The use of real time synthesis and behavioural audio in games is exciting. Less talked about, but just as interesting are the applications for advanced sound design technology in movies. A lot of existing sound design follows the traditional methods of recording, treatment, splicing and mixing of real world sounds for film. An important consideration for film is often that the sounds are very real, organic and rich, which is harder to obtain with pure synthesis. This raises the first point. There are certain situations where unreality is exactly what we are after. Good sound design is an art that employs lots of tricks, using every tool in the box. To take a purist view, either in favour of synthetic methods or to exclusively rely on recording is to limit ones palette and possibilities. So, we should acknowledge that synthesis already plays a very important role in high end sound design, ever since the Baron's used electronic circuits in the soundtrack for Forbidden Planet.
Here's a difficult question. Which is more real, a high resolution photograph or a low quality film clip? It is a question I give to students on sound design courses, often by showing a clip of a famous aviation pioneer Amelia Earhart along with a photograph of her. The photograph is quite posed and iconic, revealing her beauty and character, as if of a 1930's film star. The film clip is grainy and typical of 1930s footage, speeded up and speckled with noise and imperfections. Of course you could try to answer the question in terms of information analysis and work out the data content of each medium. For the sake of this argument the short grainy film clip (of just a few dozen frames) and photograph contain roughly the same data content.
Although each frame of the film clip is a very poor likeness the complete result reveals much more about Amelia. The way she moves, and smiles, her reactions in context, the movement of clothing and the aircraft in the background all speak volumes about her life and character. In just a couple of seconds the film clip captures what the photograph cannot. Behaviour.
And so it is for sounds. A sound recording is a photograph. Like a modern photographer using lighting, makeup, careful positioning and lens filters we sound designers do exactly the same thing during the recording stage. We try to capture the most flattering likeness of the sound, outside its real context. Procedural audio is very like film for sound. Instead of a definitive moment of sound we are interested in the behaviour of a sound object. I like to say that although many people denigrate synthesised sound as less real than recordings, if done properly in some ways it is more real.

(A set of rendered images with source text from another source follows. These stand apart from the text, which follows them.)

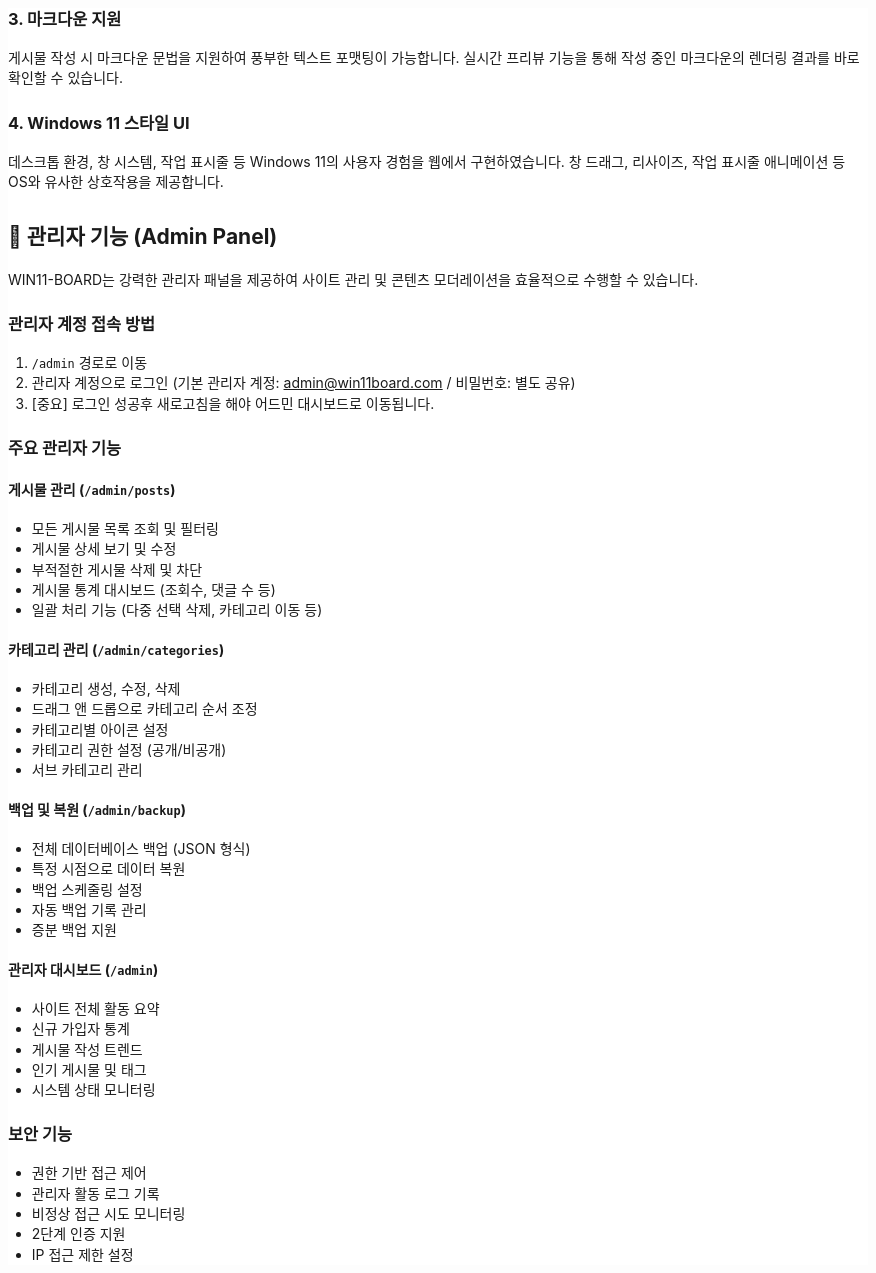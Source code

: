 ### 3. 마크다운 지원
게시물 작성 시 마크다운 문법을 지원하여 풍부한 텍스트 포맷팅이 가능합니다. 실시간 프리뷰 기능을 통해 작성 중인 마크다운의 렌더링 결과를 바로 확인할 수 있습니다.

### 4. Windows 11 스타일 UI
데스크톱 환경, 창 시스템, 작업 표시줄 등 Windows 11의 사용자 경험을 웹에서 구현하였습니다. 창 드래그, 리사이즈, 작업 표시줄 애니메이션 등 OS와 유사한 상호작용을 제공합니다.

## 👑 관리자 기능 (Admin Panel)

WIN11-BOARD는 강력한 관리자 패널을 제공하여 사이트 관리 및 콘텐츠 모더레이션을 효율적으로 수행할 수 있습니다.

### 관리자 계정 접속 방법

1. `/admin` 경로로 이동
2. 관리자 계정으로 로그인 (기본 관리자 계정: admin@win11board.com / 비밀번호: 별도 공유)
3. [중요] 로그인 성공후 새로고침을 해야 어드민 대시보드로 이동됩니다.

### 주요 관리자 기능

#### 게시물 관리 (`/admin/posts`)
- 모든 게시물 목록 조회 및 필터링
- 게시물 상세 보기 및 수정
- 부적절한 게시물 삭제 및 차단
- 게시물 통계 대시보드 (조회수, 댓글 수 등)
- 일괄 처리 기능 (다중 선택 삭제, 카테고리 이동 등)

#### 카테고리 관리 (`/admin/categories`)
- 카테고리 생성, 수정, 삭제
- 드래그 앤 드롭으로 카테고리 순서 조정
- 카테고리별 아이콘 설정
- 카테고리 권한 설정 (공개/비공개)
- 서브 카테고리 관리

#### 백업 및 복원 (`/admin/backup`)
- 전체 데이터베이스 백업 (JSON 형식)
- 특정 시점으로 데이터 복원
- 백업 스케줄링 설정
- 자동 백업 기록 관리
- 증분 백업 지원

#### 관리자 대시보드 (`/admin`)
- 사이트 전체 활동 요약
- 신규 가입자 통계
- 게시물 작성 트렌드
- 인기 게시물 및 태그
- 시스템 상태 모니터링

### 보안 기능
- 권한 기반 접근 제어
- 관리자 활동 로그 기록
- 비정상 접근 시도 모니터링
- 2단계 인증 지원
- IP 접근 제한 설정
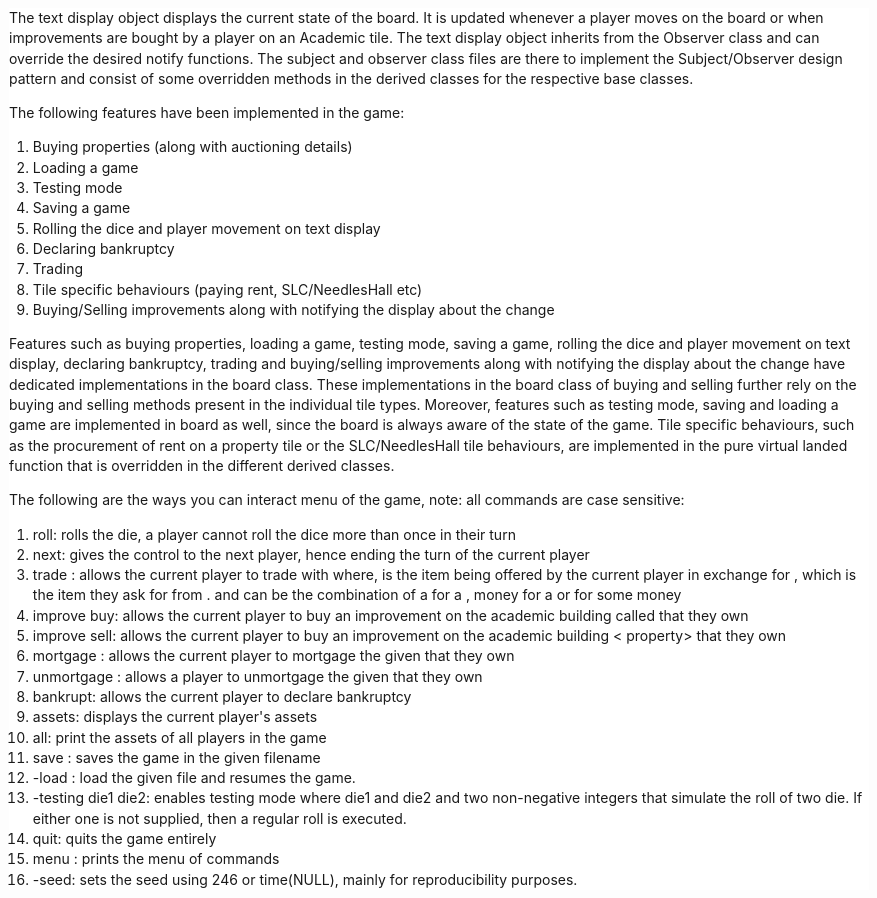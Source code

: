 The text display object displays the current state of the board. It is updated whenever a player moves on the board or when improvements are bought by a player on an Academic tile. The text display object inherits from the Observer class and can override the desired notify functions.
The subject and observer class files are there to implement the Subject/Observer design pattern and consist of some overridden methods in the derived classes for the respective base classes.

The following features have been implemented in the game:
1. Buying properties (along with auctioning details)
2. Loading a game
3. Testing mode
4. Saving a game
5. Rolling the dice and player movement on text display
6. Declaring bankruptcy
7. Trading
8. Tile specific behaviours (paying rent, SLC/NeedlesHall etc)
9. Buying/Selling improvements along with notifying the display about the change

Features such as buying properties, loading a game, testing mode, saving a game, rolling the dice and player movement on text display, declaring bankruptcy, trading and buying/selling improvements along with notifying the display about the change have dedicated implementations in the board class.
These implementations in the board class of buying and selling further rely on the buying and selling methods present in the individual tile types.
Moreover, features such as testing mode, saving and loading a game are implemented in board as well, since the board is always aware of the state of the game.
Tile specific behaviours, such as the procurement of rent on a property tile or the SLC/NeedlesHall tile behaviours, are implemented in the pure virtual landed function that is overridden in the different derived classes.

The following are the ways you can interact menu of the game, note: all commands are case sensitive:
1. roll: rolls the die, a player cannot roll the dice more than once in their turn
2. next: gives the control to the next player, hence ending the turn of the current player
3. trade <name> <give> <receive>: allows the current player to trade with <name> where, <give> is the item being offered by the current player in exchange for <receive>, which is the item they ask for from <name>. <give> and <receive> can be the combination of a <property> for a <property>, money for a <property> or <property> for some money
4. improve <property> buy: allows the current player to buy an improvement on the academic building called <property> that they own
5. improve <property> sell: allows the current player to buy an improvement on the academic building < property> that they own
6. mortgage <property>: allows the current player to mortgage the given <property> that they own
7. unmortgage <property>: allows a player to unmortgage the given <property> that they own
8. bankrupt: allows the current player to declare bankruptcy
9. assets: displays the current player's assets
10. all: print the assets of all players in the game
11. save <filename>: saves the game in the given filename
12. -load <filename>: load the given file and resumes the game.
13. -testing die1 die2: enables testing mode where die1 and die2 and two non-negative integers that simulate the roll of two die. If either one is not supplied, then a regular roll is executed.
14. quit: quits the game entirely
15. menu : prints the menu of commands
16. -seed: sets the seed using 246 or time(NULL), mainly for reproducibility purposes.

For example, let's consider a passing helicopter. The sound it makes at an observer's location is affected by many complex variables to do with its mechanical behaviour. The ratios of engine and gear noises to blade slap, directionality of exhaust, effects of down wash and Doppler are all bound up in the precise movement and relative positions of vehicle and listener. Let's say that we have recorded the perfect fly-by sound for a given scene but the director now wants to shorten the clip and use two edits to change the perspective during the shot. With recorded audio we can do some remedial trickery, maybe cut in another clip of a more distant helicopter (because we didn't get anything suitable during the field session), or use timestretch to change the duration of the by. But these methods introduce imperfections and artifacts and they are time consuming.
As another example, when an object is dropped onto the ground it bounces and rolls in a complex way. We often get away with approximate synchronisation in film because the audio-visual contract, a psychological Gestalt effect, encourages the viewer to ignore small misalignment or inappropriate material behaviour. But what if we could make perfect synchronisation very easily? Procedural audio lets the sound designer place key frame markers and interpolate between movements so that the sound generator can match collision events with sub frame accuracy. Then, if the scene is altered the sound can be rendered again to fit the new behaviour. The designer only has to do the work once, for one object, but can then spawn many copies of the same object each following different behaviours. This is great for creating effects for volumetric extents like swarms.
For film sound design, Pure Data can be a powerful tool. In one patch you can capture not only the audio made of small recorded clips but the logic to control its behaviour from a sophisticated MIDI or OSC control track. You can combine mixing, splicing with granular and resynthesis methods or use components that are pure synthesis. You can use ducking, compression, reverb or any traditional effects within the same object then store it away as code independent of any other settings in the system.